Our training for this information war occurred in 8th grade, when we both studied under Dr. Judy Sokolow. Though we didn’t know it then, her non-partisan and in-depth coverage of every aspect of Israeli history gave us an arsenal that we have built upon ever since. Unlike its enemies, the Jewish people don’t need to rely on empty rhetoric. The facts are our best weapon.

Obviously, teachers like Dr. Sokolow are one-of-a-kind and most Jews will never sit in a six-month long Jewish history class. So if Dr. Sokolow is special-ops, we need foot soldiers – a feasible and accessible alternative that can be applied on a nation-wide scale. WriteOn for Israel, an organization dedicated to developing pro-Israel Jewish leaders through monthly full-day sessions about Zionist and Israeli history and culminates in a trip to Israel, appears to offer a working model. We should invest our resources in developing more such programs. But though strong, it is a model that even if expanded to ten times its current size, would reach a tiny fraction of America’s young Jews. We need more.

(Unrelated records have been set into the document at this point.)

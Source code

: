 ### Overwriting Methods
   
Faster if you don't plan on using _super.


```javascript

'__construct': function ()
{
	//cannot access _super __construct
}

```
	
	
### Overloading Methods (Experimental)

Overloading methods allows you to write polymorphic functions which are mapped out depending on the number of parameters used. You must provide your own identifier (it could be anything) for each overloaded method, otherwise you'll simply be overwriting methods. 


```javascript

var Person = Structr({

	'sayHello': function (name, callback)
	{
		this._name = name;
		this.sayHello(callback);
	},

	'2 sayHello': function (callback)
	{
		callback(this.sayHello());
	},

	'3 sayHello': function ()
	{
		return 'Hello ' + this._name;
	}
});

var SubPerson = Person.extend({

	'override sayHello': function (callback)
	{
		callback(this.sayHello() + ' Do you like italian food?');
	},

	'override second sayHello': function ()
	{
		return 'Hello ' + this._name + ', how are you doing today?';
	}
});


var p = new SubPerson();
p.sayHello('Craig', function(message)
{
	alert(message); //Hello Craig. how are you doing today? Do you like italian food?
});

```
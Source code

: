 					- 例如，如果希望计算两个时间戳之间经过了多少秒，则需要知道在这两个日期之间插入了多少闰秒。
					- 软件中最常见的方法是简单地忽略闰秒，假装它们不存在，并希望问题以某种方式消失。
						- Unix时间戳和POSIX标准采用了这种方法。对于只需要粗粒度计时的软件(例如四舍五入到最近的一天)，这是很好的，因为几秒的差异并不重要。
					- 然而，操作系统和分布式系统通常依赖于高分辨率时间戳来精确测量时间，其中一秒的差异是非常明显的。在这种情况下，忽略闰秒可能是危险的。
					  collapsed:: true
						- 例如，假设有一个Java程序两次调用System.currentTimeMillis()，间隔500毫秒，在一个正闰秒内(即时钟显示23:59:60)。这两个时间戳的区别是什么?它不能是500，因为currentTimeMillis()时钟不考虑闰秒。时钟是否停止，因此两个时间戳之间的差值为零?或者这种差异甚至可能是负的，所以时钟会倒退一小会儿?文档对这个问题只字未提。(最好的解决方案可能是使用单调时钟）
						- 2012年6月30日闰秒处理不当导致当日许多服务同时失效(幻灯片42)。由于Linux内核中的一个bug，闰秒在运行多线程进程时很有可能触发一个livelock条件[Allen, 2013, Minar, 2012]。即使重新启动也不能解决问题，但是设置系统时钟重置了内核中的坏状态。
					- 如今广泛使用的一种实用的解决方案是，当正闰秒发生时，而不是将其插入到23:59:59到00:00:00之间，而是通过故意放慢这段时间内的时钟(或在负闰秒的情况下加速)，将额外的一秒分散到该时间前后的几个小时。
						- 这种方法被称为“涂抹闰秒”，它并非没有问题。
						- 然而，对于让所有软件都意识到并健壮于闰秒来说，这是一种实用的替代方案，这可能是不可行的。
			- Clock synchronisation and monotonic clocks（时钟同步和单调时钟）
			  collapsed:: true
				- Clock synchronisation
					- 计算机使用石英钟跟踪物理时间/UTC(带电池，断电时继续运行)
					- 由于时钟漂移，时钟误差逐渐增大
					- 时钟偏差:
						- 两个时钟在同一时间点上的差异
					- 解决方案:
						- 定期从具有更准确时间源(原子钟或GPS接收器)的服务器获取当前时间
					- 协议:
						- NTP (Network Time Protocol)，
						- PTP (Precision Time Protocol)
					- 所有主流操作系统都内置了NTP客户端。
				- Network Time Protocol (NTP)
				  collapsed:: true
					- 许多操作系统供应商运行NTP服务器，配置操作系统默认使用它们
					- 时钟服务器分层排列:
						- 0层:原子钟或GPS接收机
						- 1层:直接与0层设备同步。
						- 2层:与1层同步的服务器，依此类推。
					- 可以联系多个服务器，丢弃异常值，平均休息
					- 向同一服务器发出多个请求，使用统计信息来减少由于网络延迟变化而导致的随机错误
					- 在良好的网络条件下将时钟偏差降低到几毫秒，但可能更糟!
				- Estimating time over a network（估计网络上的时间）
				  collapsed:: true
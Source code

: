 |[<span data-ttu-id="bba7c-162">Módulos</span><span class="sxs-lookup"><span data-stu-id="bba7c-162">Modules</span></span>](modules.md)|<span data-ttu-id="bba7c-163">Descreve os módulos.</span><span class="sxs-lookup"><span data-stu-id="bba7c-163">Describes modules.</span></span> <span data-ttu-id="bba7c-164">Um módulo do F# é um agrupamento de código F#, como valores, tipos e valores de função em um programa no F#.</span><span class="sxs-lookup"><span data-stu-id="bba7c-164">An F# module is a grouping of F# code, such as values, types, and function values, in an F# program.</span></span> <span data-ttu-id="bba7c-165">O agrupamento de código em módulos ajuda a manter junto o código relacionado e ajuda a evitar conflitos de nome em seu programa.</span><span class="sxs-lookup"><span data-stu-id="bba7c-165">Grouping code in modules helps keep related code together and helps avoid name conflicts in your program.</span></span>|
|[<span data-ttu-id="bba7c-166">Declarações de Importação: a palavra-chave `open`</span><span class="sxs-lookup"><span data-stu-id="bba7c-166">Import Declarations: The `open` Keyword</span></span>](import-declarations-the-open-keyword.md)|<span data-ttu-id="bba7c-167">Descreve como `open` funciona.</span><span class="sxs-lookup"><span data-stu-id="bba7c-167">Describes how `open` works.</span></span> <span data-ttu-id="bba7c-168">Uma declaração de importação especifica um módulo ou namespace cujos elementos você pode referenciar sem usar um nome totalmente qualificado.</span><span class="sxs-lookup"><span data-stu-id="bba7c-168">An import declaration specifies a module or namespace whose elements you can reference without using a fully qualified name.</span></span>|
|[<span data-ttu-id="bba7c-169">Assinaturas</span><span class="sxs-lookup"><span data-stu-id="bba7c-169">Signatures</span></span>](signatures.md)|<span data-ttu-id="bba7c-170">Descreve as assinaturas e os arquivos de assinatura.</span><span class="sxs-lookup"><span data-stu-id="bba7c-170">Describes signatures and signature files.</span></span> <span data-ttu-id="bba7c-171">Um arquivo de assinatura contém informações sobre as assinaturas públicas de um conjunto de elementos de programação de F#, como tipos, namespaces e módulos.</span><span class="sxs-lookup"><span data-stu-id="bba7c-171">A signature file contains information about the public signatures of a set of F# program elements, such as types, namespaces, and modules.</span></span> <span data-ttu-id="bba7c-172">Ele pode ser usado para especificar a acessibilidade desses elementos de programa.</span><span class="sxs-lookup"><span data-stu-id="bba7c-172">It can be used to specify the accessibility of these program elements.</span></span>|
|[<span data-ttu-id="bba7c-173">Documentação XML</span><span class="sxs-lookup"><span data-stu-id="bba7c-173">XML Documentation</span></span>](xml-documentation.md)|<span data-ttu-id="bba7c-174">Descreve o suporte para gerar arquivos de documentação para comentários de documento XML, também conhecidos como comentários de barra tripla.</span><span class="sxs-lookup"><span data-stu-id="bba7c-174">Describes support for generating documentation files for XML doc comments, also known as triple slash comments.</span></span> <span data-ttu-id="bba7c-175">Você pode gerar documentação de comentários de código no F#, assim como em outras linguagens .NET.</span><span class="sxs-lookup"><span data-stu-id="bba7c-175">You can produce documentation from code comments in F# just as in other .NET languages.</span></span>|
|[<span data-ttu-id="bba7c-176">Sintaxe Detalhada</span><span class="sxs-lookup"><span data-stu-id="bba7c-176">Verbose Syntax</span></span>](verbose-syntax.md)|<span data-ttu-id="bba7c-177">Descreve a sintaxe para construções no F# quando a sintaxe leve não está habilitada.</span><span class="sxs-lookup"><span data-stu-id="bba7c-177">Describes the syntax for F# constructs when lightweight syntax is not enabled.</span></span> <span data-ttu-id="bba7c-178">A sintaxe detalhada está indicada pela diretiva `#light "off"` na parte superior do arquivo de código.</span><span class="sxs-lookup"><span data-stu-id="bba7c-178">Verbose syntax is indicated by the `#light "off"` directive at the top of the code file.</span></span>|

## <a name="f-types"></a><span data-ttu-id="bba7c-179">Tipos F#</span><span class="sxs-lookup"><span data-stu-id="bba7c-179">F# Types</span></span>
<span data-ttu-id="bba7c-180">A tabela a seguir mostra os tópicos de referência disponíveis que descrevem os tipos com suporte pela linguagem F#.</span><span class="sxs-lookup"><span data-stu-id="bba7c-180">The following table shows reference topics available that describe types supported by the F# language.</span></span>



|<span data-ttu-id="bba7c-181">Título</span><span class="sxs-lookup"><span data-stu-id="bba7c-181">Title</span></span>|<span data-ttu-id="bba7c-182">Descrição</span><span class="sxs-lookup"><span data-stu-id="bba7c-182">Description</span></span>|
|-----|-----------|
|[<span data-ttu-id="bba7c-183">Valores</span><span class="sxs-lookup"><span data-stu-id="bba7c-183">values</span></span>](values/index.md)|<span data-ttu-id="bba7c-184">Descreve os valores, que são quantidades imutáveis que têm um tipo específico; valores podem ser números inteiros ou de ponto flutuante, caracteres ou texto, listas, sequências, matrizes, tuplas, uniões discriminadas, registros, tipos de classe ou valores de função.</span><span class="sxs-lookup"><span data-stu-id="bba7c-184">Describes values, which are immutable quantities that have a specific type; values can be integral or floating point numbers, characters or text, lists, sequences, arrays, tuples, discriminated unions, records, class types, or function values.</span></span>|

Jewish organizations should put together an impartial Jewish history curriculum and lobby universities and high schools to teach this curriculum alongside their current materials. Zionists also need to get vocal – being ‘active’ isn’t enough. Jewish leaders (youth and establishment) should challenge anti-Israel professors and students to public debates. The facts are on our side, so let’s use them. Social media campaigns require funding, but if they are content-based (as opposed to rhetoric only), they can be immensely powerful.

The most effective way to teach our youth about Israeli history is for parents to teach their children. Remembering our roots has always been an integral part of Jewish culture – from telling the story of the Exodus on Passover, to reading the Torah annually. All Jews, no matter how observant or secular they might be, should spend time teaching their children the facts, because if they don’t, they might wake up one day to find their Jewish child locked in arms with fellow protestors during Apartheid Week at their college. They’ll proudly brag about their open-mindedness. “I’m Jewish, and even I know that Zionist is racism,” they’ll say.

The authors are students in New York City and frequent contributors to the Huffington Post.